Thursday, May 3, 2012

Yahoo Employees Know Less About Computers Than You Think

Well, the CEO anyway.

Via Hacker News comes a letter from Third Point LLC claiming that newly appointed Yahoo CEO Scott Thompson may have, er, 'embellished' his academic credentials:
According to the Yahoo! Form 10-K/A, filed with the Securities and Exchange Commission on April 27, 2012, newly-hired Chief Executive Officer, Scott Thompson, "holds a Bachelor's degree in accounting and computer science" from Stonehill College. ...
A rudimentary Google search reveals a Stonehill College alumni announcement stating that Mr. Thompson's degree is in accounting only. ...
Furthermore, Stonehill College informed us that it did not begin awarding computer science degrees until 1983 -- four years after Mr. Thompson graduated
Hmm, that's quite a pickle, no? 

I mean, maybe he just forget to correct everybody for all these years when they talked about his computer science degree? He's reading the press release where they're lauding him for this degree that he doesn't have, and he figures 'Hey, why not? I deserved  a computer science degree. It's like an honorary PhD, but granted by the secretary at Yahoo instead of the college itself!' 

Could happen to anybody, really.

Third Point then decides to put the boot in:
We inquired whether Mr. Thompson had taken a large number of computer science courses, perhaps allowing him to justify to himself that he had "earned" such a degree. Instead, we learned that during Mr. Thompson's tenure at Stonehill only one such course was even offered - Intro to Computer Science. Presumably, Mr. Thompson took that course.
Oooh, that's gotta burn.

Third Point are an activist hedge fund, and as such are professional rabble rousers. They own 5.8% of Yahoo, and want their own people appointed. That doesn't make them wrong, of course, but it does tell you their incentives in the whole thing.

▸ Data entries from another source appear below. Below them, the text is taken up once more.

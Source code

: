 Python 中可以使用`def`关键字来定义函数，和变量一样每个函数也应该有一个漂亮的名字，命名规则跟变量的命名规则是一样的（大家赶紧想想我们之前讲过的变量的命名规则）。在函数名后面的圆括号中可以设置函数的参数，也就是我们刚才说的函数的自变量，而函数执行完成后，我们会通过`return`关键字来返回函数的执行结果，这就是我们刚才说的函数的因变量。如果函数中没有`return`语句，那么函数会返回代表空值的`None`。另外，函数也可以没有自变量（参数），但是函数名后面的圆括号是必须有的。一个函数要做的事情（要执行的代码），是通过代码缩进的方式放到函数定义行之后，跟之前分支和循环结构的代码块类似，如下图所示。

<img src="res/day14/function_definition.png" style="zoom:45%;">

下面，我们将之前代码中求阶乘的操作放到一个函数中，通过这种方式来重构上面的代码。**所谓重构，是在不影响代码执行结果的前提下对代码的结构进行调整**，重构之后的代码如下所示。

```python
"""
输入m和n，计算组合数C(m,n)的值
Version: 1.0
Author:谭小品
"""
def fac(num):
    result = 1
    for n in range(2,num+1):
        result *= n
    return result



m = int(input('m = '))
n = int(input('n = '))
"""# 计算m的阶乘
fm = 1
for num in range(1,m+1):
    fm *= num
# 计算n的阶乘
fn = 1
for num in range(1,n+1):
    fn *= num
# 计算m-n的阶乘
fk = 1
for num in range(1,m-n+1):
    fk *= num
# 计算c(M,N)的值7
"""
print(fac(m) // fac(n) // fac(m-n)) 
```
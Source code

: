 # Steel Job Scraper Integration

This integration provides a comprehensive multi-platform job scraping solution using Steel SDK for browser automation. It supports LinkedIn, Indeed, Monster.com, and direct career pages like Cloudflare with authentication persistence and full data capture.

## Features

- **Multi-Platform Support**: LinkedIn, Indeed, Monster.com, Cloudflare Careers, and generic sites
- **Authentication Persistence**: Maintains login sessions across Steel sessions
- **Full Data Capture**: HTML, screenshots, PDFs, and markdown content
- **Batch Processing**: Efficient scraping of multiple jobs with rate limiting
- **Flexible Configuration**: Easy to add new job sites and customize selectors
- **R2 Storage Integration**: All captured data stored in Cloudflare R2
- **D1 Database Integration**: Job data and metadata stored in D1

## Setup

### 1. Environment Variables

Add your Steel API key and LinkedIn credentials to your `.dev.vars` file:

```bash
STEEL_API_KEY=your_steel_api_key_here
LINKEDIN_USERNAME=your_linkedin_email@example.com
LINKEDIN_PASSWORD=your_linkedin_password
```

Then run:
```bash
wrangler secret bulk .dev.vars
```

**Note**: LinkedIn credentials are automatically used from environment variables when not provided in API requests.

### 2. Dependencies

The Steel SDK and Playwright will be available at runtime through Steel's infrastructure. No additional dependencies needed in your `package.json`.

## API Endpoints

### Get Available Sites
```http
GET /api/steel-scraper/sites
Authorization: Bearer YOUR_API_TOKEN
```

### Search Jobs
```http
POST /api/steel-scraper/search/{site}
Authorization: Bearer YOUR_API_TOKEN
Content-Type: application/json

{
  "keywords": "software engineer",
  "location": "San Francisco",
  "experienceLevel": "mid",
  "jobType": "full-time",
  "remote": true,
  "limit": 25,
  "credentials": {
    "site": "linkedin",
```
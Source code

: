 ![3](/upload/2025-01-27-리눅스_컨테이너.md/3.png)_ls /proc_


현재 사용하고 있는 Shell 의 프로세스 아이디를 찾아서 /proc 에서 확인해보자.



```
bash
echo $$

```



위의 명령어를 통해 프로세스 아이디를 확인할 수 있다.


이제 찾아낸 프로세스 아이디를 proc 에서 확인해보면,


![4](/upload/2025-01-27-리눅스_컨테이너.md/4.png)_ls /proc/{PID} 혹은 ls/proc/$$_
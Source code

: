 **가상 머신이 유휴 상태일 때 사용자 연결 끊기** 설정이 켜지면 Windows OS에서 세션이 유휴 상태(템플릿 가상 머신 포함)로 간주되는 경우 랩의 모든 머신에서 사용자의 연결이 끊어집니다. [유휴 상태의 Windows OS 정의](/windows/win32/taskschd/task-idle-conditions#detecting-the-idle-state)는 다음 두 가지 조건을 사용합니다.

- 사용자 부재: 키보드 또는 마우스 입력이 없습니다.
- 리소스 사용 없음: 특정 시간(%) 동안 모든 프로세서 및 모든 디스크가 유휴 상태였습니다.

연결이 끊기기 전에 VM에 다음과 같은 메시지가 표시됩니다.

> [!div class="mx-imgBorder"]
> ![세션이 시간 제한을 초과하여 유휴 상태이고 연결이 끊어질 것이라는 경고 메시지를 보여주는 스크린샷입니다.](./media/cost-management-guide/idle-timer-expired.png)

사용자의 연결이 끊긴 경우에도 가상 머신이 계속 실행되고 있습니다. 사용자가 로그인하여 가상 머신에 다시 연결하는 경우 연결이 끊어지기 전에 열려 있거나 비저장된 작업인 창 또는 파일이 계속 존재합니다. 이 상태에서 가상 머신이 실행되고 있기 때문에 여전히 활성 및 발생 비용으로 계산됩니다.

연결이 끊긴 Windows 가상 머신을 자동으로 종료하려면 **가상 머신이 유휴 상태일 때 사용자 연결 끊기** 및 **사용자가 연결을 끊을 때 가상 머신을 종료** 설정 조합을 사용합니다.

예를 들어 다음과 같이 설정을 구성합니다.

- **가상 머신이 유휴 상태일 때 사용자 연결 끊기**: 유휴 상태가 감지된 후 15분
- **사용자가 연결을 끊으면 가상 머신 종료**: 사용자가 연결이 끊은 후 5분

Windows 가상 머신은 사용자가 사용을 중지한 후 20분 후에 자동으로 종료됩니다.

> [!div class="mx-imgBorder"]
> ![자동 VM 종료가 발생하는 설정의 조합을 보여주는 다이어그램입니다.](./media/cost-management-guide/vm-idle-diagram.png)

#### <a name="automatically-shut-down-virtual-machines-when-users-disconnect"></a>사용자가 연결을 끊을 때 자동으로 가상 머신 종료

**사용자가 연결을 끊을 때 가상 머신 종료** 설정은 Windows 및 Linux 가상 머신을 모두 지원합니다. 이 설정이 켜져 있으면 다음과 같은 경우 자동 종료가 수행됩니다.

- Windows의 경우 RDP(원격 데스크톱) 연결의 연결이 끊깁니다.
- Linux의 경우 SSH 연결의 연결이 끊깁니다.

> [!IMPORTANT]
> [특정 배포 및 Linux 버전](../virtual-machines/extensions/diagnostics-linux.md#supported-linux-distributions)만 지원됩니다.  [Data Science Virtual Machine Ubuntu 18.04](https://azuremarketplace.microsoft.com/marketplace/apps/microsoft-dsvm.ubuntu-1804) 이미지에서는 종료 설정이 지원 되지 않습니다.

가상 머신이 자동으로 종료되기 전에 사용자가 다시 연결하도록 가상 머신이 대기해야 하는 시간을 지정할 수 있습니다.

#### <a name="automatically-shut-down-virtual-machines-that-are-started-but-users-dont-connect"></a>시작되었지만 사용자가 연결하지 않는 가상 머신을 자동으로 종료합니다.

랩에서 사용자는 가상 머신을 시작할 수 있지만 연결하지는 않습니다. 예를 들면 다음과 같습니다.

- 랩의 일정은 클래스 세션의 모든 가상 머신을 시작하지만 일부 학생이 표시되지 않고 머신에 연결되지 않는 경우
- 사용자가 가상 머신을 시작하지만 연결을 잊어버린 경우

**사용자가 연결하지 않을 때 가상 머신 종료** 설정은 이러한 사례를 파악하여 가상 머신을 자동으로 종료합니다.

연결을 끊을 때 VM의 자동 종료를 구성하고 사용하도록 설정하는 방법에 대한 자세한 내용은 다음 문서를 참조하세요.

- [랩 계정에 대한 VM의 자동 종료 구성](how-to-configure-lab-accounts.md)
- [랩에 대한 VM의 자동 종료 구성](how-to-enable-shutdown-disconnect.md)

So far, Yahoo has admitted the discrepancy, but claims that it was all a clerical error. They also claim (with perhaps more credibility) that it doesn't matter anyway, since the guy has a lot of tech experience, running PayPal and Visa's Innovant division.

Personally, I think they're right. It's hard to imagine that my opinion of the guy's credentials would be much increased by the presence of a computer science degree in 1979. Learn the fundamentals of Fortran! Study the coming microprocessor revolution! And to add to the gravitas, the piece of paper certifying all this comes from a college I'm not sure I've even heard of.

This makes Third Point's claim that this "undermines [Thompson's] credibility as a technology expert" laughable. On the other hand, they do have a point that this bodes poorly as a sign of the guy's character if he's been lying about his credentials. That kind of thing is hard to come back from.

Still, Yahoo shareholders can take solace in the fact that in the bigger picture, the provenance of Scott Thompson's degree is the least of their problems:

Whether the same can be said for Mr Thompson himself remains to be seen.